Coder Social home page Coder Social logo

Unable to load models about whisperkit HOT 11 CLOSED

argmaxinc avatar argmaxinc commented on August 25, 2024
Unable to load models

from whisperkit.

Comments (11)

ZachNagengast avatar ZachNagengast commented on August 25, 2024

Turbo has a tough time on M1 specifically so we recommend non-turbo versions for that device, which models have worked for you? Also when you manually download can you confirm those files look right? There can sometimes be issues with git-lfs

from whisperkit.

pmanot avatar pmanot commented on August 25, 2024

I've checked and made sure all the files are being downloaded correctly. I've tried using the non turbo version for large_v3 and it fails as well (stuck at loading).

The only model I've got working so far has been base. And for some reason, it's stopped working too now.

Here's the code snippet

private func transcribeAudio(audioPath: String) {
        Task {
            do {
                print("started")
               // try await print(WhisperKit.fetchAvailableModels())
                
                let whisperKit = try await WhisperKit()
                try await whisperKit.loadModels()
                
                let result = try await whisperKit.transcribe(audioPath: audioPath)
                
                await MainActor.run {
                    self.transcription = result?.text ?? "Transcription failed"
                }
            } catch {
                print(error.localizedDescription)
            }
            
        }
    }

My console log just says started and then gets stuck

from whisperkit.

pmanot avatar pmanot commented on August 25, 2024

Is there any way I can download and prepare the models beforehand so it doesn't need time to load / prewarm when I'm using it? Sorry if this is a dumb question, I have no experience with CoreML.

from whisperkit.

ZachNagengast avatar ZachNagengast commented on August 25, 2024

Gotcha, try this out, it should give you a bit more info about whats going on.
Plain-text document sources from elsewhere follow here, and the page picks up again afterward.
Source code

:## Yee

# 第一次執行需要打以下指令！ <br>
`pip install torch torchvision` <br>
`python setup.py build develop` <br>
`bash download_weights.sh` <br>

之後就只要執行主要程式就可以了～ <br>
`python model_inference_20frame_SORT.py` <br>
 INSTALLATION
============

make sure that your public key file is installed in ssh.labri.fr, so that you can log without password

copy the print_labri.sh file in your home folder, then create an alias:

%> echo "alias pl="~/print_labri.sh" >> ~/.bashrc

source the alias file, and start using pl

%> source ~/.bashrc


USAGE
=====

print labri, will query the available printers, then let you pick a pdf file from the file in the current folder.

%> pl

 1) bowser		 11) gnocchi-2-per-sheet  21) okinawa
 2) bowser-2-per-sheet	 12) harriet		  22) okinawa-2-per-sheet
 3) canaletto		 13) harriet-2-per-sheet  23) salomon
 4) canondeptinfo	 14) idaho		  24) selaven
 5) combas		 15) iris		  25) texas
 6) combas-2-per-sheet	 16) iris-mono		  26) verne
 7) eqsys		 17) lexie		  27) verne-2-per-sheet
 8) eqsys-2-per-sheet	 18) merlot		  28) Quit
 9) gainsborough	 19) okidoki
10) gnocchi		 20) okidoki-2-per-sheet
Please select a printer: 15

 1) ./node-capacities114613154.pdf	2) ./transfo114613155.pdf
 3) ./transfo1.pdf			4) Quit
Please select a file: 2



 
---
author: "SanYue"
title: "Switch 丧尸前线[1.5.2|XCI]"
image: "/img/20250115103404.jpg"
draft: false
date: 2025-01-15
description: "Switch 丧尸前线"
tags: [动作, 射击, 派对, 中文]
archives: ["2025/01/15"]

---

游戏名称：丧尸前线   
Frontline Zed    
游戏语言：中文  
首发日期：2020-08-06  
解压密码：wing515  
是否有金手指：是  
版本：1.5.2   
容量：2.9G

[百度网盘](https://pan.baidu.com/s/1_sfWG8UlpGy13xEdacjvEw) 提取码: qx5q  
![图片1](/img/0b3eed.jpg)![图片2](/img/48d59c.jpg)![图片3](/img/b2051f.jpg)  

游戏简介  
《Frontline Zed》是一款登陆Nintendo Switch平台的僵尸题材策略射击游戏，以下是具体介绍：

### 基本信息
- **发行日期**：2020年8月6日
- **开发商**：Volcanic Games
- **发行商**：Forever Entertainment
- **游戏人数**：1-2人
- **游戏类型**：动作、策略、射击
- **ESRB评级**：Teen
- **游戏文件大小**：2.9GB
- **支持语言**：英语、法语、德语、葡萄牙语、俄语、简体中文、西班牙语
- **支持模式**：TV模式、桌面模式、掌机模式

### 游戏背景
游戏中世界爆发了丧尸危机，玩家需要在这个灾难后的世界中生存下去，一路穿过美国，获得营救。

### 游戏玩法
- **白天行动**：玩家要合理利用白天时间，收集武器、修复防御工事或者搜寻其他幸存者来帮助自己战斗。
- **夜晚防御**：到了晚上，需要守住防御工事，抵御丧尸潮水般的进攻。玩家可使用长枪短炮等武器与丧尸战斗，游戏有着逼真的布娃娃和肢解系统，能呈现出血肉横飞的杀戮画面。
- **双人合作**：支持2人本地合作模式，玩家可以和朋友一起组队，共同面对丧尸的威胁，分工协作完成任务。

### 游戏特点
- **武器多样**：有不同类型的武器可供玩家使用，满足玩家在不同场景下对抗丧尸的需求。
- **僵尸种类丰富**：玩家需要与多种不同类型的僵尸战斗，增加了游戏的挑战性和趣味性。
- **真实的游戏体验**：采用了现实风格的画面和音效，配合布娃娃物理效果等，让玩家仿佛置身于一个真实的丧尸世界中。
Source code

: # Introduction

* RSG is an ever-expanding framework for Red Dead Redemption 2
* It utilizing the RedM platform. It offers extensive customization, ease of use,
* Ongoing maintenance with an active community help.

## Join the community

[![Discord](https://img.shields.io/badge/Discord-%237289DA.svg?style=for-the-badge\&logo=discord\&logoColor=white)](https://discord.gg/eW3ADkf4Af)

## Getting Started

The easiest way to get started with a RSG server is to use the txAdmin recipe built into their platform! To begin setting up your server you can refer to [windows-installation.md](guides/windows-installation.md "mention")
    private func transcribeAudio(audioPath: String) {
        Task {
            do {
                print("started")
                // try await print(WhisperKit.fetchAvailableModels())

                let whisperKit = try await WhisperKit(verbose: true, logLevel: .debug)

                let result = try await whisperKit.transcribe(audioPath: audioPath)

                await MainActor.run {
                    let test = result?.text ?? "Transcription failed"
                }
            } catch {
                print(error.localizedDescription)
            }
        }
    }

There was also 1 extra call to loadModels which isn't needed unless setting let whisperKit = try await WhisperKit(verbose: true, logLevel: .debug, prewarm: false) when initializing.

from whisperkit.

ZachNagengast avatar ZachNagengast commented on August 25, 2024

Is there any way I can download and prepare the models beforehand so it doesn't need time to load / prewarm when I'm using it? Sorry if this is a dumb question, I have no experience with CoreML.

CoreML does require the specializing stage but usually after thats done once the models are much faster to load. You can definitely prewarm them ahead of time with something like this:

            let whisperKit = try await WhisperKit(
                verbose: true,
                logLevel: .debug,
                prewarm: true
            )

Then you would just have to reload the models at the time you're ready to use them like you had already try await whisperKit.loadModels()

from whisperkit.

pmanot avatar pmanot commented on August 25, 2024

Gotcha, try this out, it should give you a bit more info about whats going on.

    private func transcribeAudio(audioPath: String) {
        Task {
            do {
                print("started")
                // try await print(WhisperKit.fetchAvailableModels())

                let whisperKit = try await WhisperKit(verbose: true, logLevel: .debug)

                let result = try await whisperKit.transcribe(audioPath: audioPath)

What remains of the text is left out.